Please write out the listing again, keeping every character the same.

☆ ☆ ☆ ☆ ☆

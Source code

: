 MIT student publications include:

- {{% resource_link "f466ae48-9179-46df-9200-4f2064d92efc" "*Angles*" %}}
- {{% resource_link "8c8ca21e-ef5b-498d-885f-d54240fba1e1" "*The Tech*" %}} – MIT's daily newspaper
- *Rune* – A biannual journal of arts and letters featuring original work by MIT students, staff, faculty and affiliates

☆ ☆ ☆ ☆ ☆

__Answer__.
Source code

: MIT student publications include:

- {{% resource_link "f466ae48-9179-46df-9200-4f2064d92efc" "*Angles*" %}}
- {{% resource_link "8c8ca21e-ef5b-498d-885f-d54240fba1e1" "*The Tech*" %}} – MIT's daily newspaper
- *Rune* – A biannual journal of arts and letters featuring original work by MIT students, staff, faculty and affiliates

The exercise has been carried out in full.